At a meeting Friday, Lido Key residents wondered what they had to do to get the spotlight shone on them.
During an informational session with the Army Corps of Engineers, Lido Key residents stressed the importance of a proposed Lido Beach renourishment project.
Beyond that, they began to consider how to better communicate their feelings on the project, which would be a joint effort between the Army Corps and the city of Sarasota, to the general public and local officials.
Residents were concerned about detractors of the project on Siesta Key drowning out supporters of the project on Lido. The meeting came the morning after a contentious Siesta Key Association meeting with the Army Corps, during which Siesta residents aired a series of concerns about the potential impact of the project.
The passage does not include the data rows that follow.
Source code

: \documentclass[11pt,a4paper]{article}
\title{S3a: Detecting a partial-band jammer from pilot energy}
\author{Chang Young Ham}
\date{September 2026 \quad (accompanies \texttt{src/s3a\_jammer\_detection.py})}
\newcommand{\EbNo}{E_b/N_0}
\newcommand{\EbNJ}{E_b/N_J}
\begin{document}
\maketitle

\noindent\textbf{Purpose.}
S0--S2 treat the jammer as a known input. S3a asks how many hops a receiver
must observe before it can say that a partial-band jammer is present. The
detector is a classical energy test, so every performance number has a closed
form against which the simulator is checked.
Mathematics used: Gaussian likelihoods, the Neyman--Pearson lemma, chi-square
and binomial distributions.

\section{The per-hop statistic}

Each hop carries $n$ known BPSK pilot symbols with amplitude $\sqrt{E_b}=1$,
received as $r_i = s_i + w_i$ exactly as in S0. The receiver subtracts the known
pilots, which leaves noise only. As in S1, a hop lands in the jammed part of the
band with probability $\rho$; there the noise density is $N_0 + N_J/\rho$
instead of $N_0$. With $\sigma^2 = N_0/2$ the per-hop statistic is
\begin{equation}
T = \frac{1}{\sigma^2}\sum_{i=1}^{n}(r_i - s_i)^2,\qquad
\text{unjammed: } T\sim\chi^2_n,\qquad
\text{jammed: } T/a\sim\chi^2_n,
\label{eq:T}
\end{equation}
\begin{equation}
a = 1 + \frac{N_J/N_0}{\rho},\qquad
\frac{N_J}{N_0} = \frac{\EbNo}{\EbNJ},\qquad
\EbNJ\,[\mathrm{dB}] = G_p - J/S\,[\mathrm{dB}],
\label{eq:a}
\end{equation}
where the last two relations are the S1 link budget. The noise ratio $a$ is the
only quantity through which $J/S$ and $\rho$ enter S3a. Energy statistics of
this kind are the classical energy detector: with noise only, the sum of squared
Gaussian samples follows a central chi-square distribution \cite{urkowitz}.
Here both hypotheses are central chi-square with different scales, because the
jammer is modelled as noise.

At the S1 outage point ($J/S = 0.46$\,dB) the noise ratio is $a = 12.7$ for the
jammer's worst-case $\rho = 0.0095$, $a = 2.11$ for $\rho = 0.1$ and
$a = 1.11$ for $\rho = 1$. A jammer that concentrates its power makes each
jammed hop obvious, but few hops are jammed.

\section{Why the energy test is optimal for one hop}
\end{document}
The proposed project would renourish the Lido shoreline, which the state has evaluated as critically eroded, with sand taken from Big Pass, which has not been dredged before. Army Corps representatives said models showed negligible effects on Siesta Key as a result of the proposed dredging, but several Siesta residents said they believed the project is far riskier than engineers say.
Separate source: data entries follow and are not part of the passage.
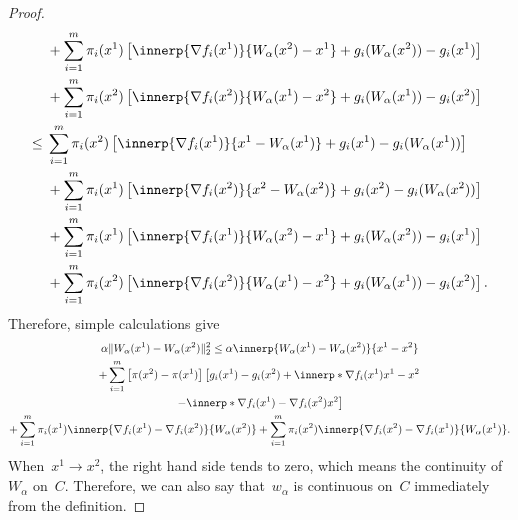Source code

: \documentclass[../../main]{subfiles}
\begin{document}
\begin{proof}
\begin{align}
                         &+ \sum_{i = 1}^{m} \pi_i(x^1) \left[ \innerp{\nabla f_i(x^1)}{W_\alpha(x^2) - x^1} + g_i(W_\alpha(x^2)) - g_i(x^1) \right] \\
                         &+ \sum_{i = 1}^{m} \pi_i(x^2) \left[ \innerp{\nabla f_i(x^2)}{W_\alpha(x^1) - x^2} + g_i(W_\alpha(x^1)) - g_i(x^2) \right] \\
                    \le{}& \sum_{i = 1}^{m} \pi_i(x^2) \left[ \innerp{\nabla f_i(x^1)}{x^1 - W_\alpha(x^1)} + g_i(x^1) - g_i(W_\alpha(x^1)) \right] \\
                         &+ \sum_{i = 1}^{m} \pi_i(x^1) \left[ \innerp{\nabla f_i(x^2)}{x^2 - W_\alpha(x^2)} + g_i(x^2) - g_i(W_\alpha(x^2)) \right] \\
                         &+ \sum_{i = 1}^{m} \pi_i(x^1) \left[ \innerp{\nabla f_i(x^1)}{W_\alpha(x^2) - x^1} + g_i(W_\alpha(x^2)) - g_i(x^1) \right] \\
                         &+ \sum_{i = 1}^{m} \pi_i(x^2) \left[ \innerp{\nabla f_i(x^2)}{W_\alpha(x^1) - x^2} + g_i(W_\alpha(x^1)) - g_i(x^2) \right]
                .\end{align}
                Therefore, simple calculations give
                \begin{multline} \label{eq:cont_w_alpha:cont}
                    \alpha \norm{W_\alpha(x^1) - W_\alpha(x^2)}_2^2 \le \alpha \innerp{W_\alpha(x^1) - W_\alpha(x^2)}{x^1 - x^2} \\
                    + \sum_{i = 1}^{m} \left[ \pi(x^2) - \pi(x^1) \right] \left[ g_i(x^1) - g_i(x^2) + \innerp*{\nabla f_i(x^1)}{x^1 - x^2} \right. \\
                \left. - \innerp*{\nabla f_i(x^1) - \nabla f_i(x^2)}{x^2} \right] \\
                        + \sum_{i = 1}^{m} \pi_i(x^1) \innerp{\nabla f_i(x^1) - \nabla f_i(x^2)}{W_\alpha(x^2)}
                        + \sum_{i = 1}^{m} \pi_i(x^2) \innerp{\nabla f_i(x^2) - \nabla f_i(x^1)}{W_\alpha(x^1)}
                .\end{multline}
               When~$x^1 \to x^2$, the right hand side tends to zero, which means the continuity of~$W_\alpha$ on~$C$.
               Therefore, we can also say that~$w_\alpha$ is continuous on~$C$ immediately from the definition.


\end{proof}
\end{document}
John Lambert, a member of the Lido Key Residents Association board, said a compelling argument in support of the project could be made about the economic impact of Lido Beach. If the beach continued to erode, Lambert said, the tourism revenue derived from the area would quickly dissipate.
“Tourist development shows Lido Key as a beach to come to,” Lambert said. “What are people going to come to, rocks? Ben Franklin Drive?”
Another resident suggested hiring a public-relations specialist to provide outreach on Lido Key’s behalf. Lido Key Residents Association President Carl Shoffstall said the association’s board would consider the idea. At the very least, he said, the group had to ramp up its communication efforts.
Board members have met with individual Sarasota County commissioners to communicate their support for the proposed beach renourishment. Lambert said attendees at Friday’s meeting should email the commission with messages backing the project, as well.
The proposed project is still in its planning stages, and it will be more than a year at the earliest before federal funding for the renourishment efforts can be secured, according to Army Corps Project Manager Milan Mora. Still, Lido residents said they have to coordinate their outreach strategy now to get the project off the ground.
“We’re going to have to get a game plan going here,” Shoffstall said.
Siesta Key residents sound off Before the Dec. 5 Siesta Key Association meeting with the Army Corps, President Catherine Luckner said she hoped the meeting would be an opportunity for residents to get involved in the conversation surrounding a proposed project that would dredge Big Pass.
At the meeting, residents did get involved with the conversation — often talking over representatives from the Army Corps and the city of Sarasota to voice their concerns about the proposal.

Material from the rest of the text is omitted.